§ ACTIVITY
Everything in the data below is left aside except the lines from the one containing "## Login Button" through the one containing "## Alternative to &lt;dbp-auth&gt;"; repeat those exactly.

§ DATA SUPPLIED
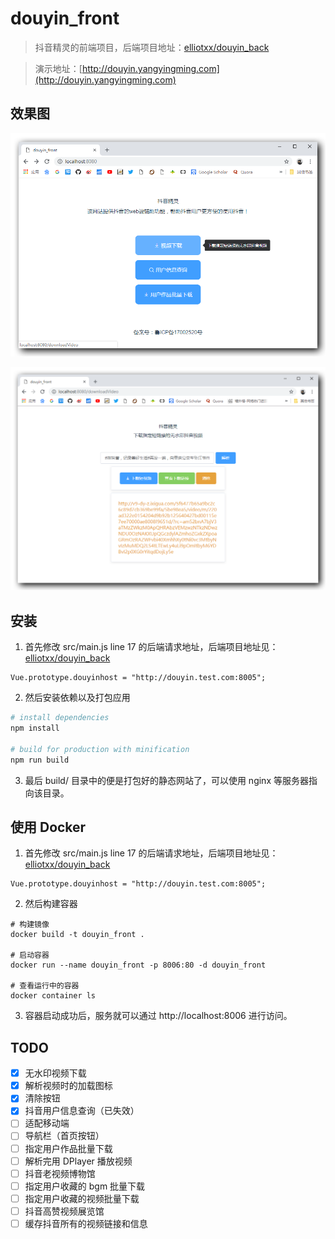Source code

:# douyin_front

> 抖音精灵的前端项目，后端项目地址：[elliotxx/douyin_back](https://github.com/elliotxx/douyin_back)

> 演示地址：[http://douyin.yangyingming.com](http://douyin.yangyingming.com)

## 效果图
![](./screenshots/1.png)

![](./screenshots/2.png)

## 安装 
1. 首先修改 src/main.js line 17 的后端请求地址，后端项目地址见：[elliotxx/douyin_back](https://github.com/elliotxx/douyin_back)
```
Vue.prototype.douyinhost = "http://douyin.test.com:8005";
```
2. 然后安装依赖以及打包应用
```bash
# install dependencies
npm install

# build for production with minification
npm run build
```
3. 最后 build/ 目录中的便是打包好的静态网站了，可以使用 nginx 等服务器指向该目录。

## 使用 Docker
1. 首先修改 src/main.js line 17 的后端请求地址，后端项目地址见：[elliotxx/douyin_back](https://github.com/elliotxx/douyin_back)
```
Vue.prototype.douyinhost = "http://douyin.test.com:8005";
```
2. 然后构建容器
```
# 构建镜像
docker build -t douyin_front .

# 启动容器
docker run --name douyin_front -p 8006:80 -d douyin_front

# 查看运行中的容器
docker container ls
```
3. 容器启动成功后，服务就可以通过 http://localhost:8006 进行访问。


## TODO

- [x] 无水印视频下载
- [x] 解析视频时的加载图标
- [x] 清除按钮
- [x] 抖音用户信息查询（已失效）
- [ ] 适配移动端
- [ ] 导航栏（首页按钮）
- [ ] 指定用户作品批量下载
- [ ] 解析完用 DPlayer 播放视频
- [ ] 抖音老视频博物馆
- [ ] 指定用户收藏的 bgm 批量下载
- [ ] 指定用户收藏的视频批量下载
- [ ] 抖音高赞视频展览馆
- [ ] 缓存抖音所有的视频链接和信息
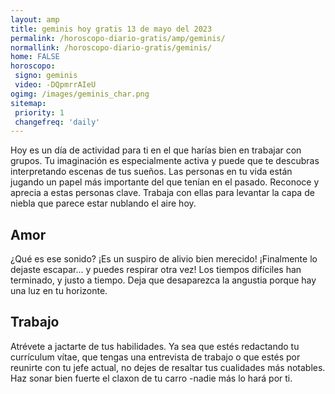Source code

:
 ```yaml
---
layout: amp
title: geminis hoy gratis 13 de mayo del 2023 
permalink: /horoscopo-diario-gratis/amp/geminis/
normallink: /horoscopo-diario-gratis/geminis/
home: FALSE
horoscopo:
 signo: geminis
 video: -DQpmrrAIeU
ogimg: /images/geminis_char.png
sitemap:
 priority: 1
 changefreq: 'daily'
---
```



Hoy es un día de actividad para ti en el que harías bien en trabajar con grupos. Tu imaginación es especialmente activa y puede que te descubras interpretando escenas de tus sueños. Las personas en tu vida están jugando un papel más importante del que tenían en el pasado. Reconoce y aprecia a estas personas clave. Trabaja con ellas para levantar la capa de niebla que parece estar nublando el aire hoy.

## Amor

¿Qué es ese sonido? ¡Es un suspiro de alivio bien merecido! ¡Finalmente lo dejaste escapar... y puedes respirar otra vez! Los tiempos difíciles han terminado, y justo a tiempo. Deja que desaparezca la angustia porque hay una luz en tu horizonte.

## Trabajo

Atrévete a jactarte de tus habilidades. Ya sea que estés redactando tu currículum vítae, que tengas una entrevista de trabajo o que estés por reunirte con tu jefe actual, no dejes de resaltar tus cualidades más notables. Haz sonar bien fuerte el claxon de tu carro -nadie más lo hará por ti.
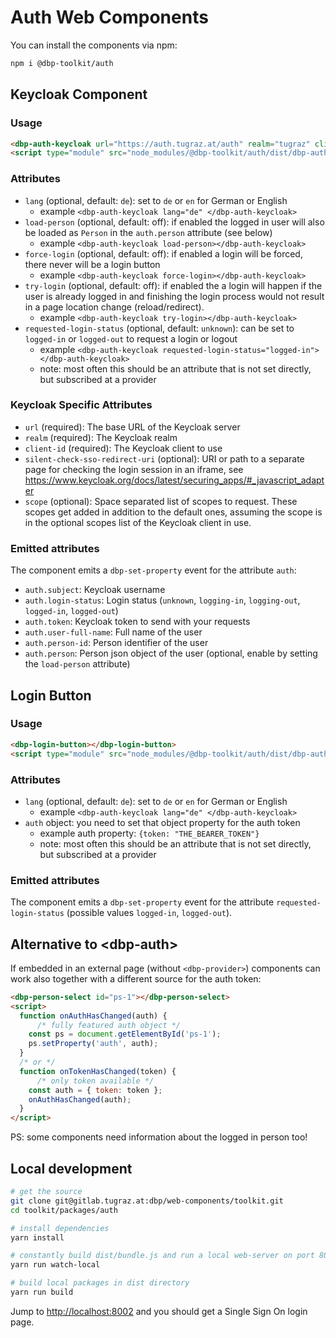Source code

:# Auth Web Components

You can install the components via npm:

```bash
npm i @dbp-toolkit/auth
```

## Keycloak Component

### Usage

```html
<dbp-auth-keycloak url="https://auth.tugraz.at/auth" realm="tugraz" client-id="some-id"></dbp-auth-keycloak>
<script type="module" src="node_modules/@dbp-toolkit/auth/dist/dbp-auth.js"></script>
```

### Attributes

- `lang` (optional, default: `de`): set to `de` or `en` for German or English
    - example `<dbp-auth-keycloak lang="de" </dbp-auth-keycloak>`
- `load-person` (optional, default: off): if enabled the logged in user will also be loaded as `Person`
   in the `auth.person` attribute (see below)
    - example `<dbp-auth-keycloak load-person></dbp-auth-keycloak>`
- `force-login` (optional, default: off): if enabled a login will be forced, there never will be a login button
    - example `<dbp-auth-keycloak force-login></dbp-auth-keycloak>`
- `try-login` (optional, default: off): if enabled the a login will happen if the user is already logged in
  and finishing the login process would not result in a page location change (reload/redirect).
    - example `<dbp-auth-keycloak try-login></dbp-auth-keycloak>`
- `requested-login-status` (optional, default: `unknown`): can be set to `logged-in` or `logged-out` to request a login or logout
    - example `<dbp-auth-keycloak requested-login-status="logged-in"></dbp-auth-keycloak>`
    - note: most often this should be an attribute that is not set directly, but subscribed at a provider

### Keycloak Specific Attributes

- `url` (required): The base URL of the Keycloak server
- `realm` (required): The Keycloak realm
- `client-id` (required): The Keycloak client to use
- `silent-check-sso-redirect-uri` (optional): URI or path to a separate page for checking the login session in an iframe, see https://www.keycloak.org/docs/latest/securing_apps/#_javascript_adapter
- `scope` (optional): Space separated list of scopes to request. These scopes get added in addition to the default ones, assuming the scope is in the optional scopes list of the Keycloak client in use.

### Emitted attributes

The component emits a `dbp-set-property` event for the attribute `auth`:

- `auth.subject`: Keycloak username
- `auth.login-status`: Login status (`unknown`, `logging-in`, `logging-out`, `logged-in`, `logged-out`)
- `auth.token`: Keycloak token to send with your requests
- `auth.user-full-name`: Full name of the user
- `auth.person-id`: Person identifier of the user
- `auth.person`: Person json object of the user (optional, enable by setting the `load-person` attribute)


## Login Button

### Usage

```html
<dbp-login-button></dbp-login-button>
<script type="module" src="node_modules/@dbp-toolkit/auth/dist/dbp-auth.js"></script>
```

### Attributes

- `lang` (optional, default: `de`): set to `de` or `en` for German or English
  - example `<dbp-auth-keycloak lang="de" </dbp-auth-keycloak>`
- `auth` object: you need to set that object property for the auth token
  - example auth property: `{token: "THE_BEARER_TOKEN"}`
  - note: most often this should be an attribute that is not set directly, but subscribed at a provider

### Emitted attributes

The component emits a `dbp-set-property` event for the attribute `requested-login-status` (possible values `logged-in`, `logged-out`).


## Alternative to &lt;dbp-auth&gt;

If embedded in an external page (without `<dbp-provider>`) components can work also together with a different source for the auth token:
```html
<dbp-person-select id="ps-1"></dbp-person-select>
<script>
  function onAuthHasChanged(auth) {
      /* fully featured auth object */
    const ps = document.getElementById('ps-1');
    ps.setProperty('auth', auth);
  }
  /* or */
  function onTokenHasChanged(token) {
      /* only token available */
    const auth = { token: token };
    onAuthHasChanged(auth);
  }
</script>
```
PS: some components need information about the logged in person too!


## Local development

```bash
# get the source
git clone git@gitlab.tugraz.at:dbp/web-components/toolkit.git
cd toolkit/packages/auth

# install dependencies
yarn install

# constantly build dist/bundle.js and run a local web-server on port 8002 
yarn run watch-local

# build local packages in dist directory
yarn run build
```

Jump to <http://localhost:8002> and you should get a Single Sign On login page.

§ COMPLETED TASK
## Login Button

### Usage

```html
<dbp-login-button></dbp-login-button>
<script type="module" src="node_modules/@dbp-toolkit/auth/dist/dbp-auth.js"></script>
```

### Attributes

- `lang` (optional, default: `de`): set to `de` or `en` for German or English
  - example `<dbp-auth-keycloak lang="de" </dbp-auth-keycloak>`
- `auth` object: you need to set that object property for the auth token
  - example auth property: `{token: "THE_BEARER_TOKEN"}`
  - note: most often this should be an attribute that is not set directly, but subscribed at a provider

### Emitted attributes

The component emits a `dbp-set-property` event for the attribute `requested-login-status` (possible values `logged-in`, `logged-out`).


## Alternative to &lt;dbp-auth&gt;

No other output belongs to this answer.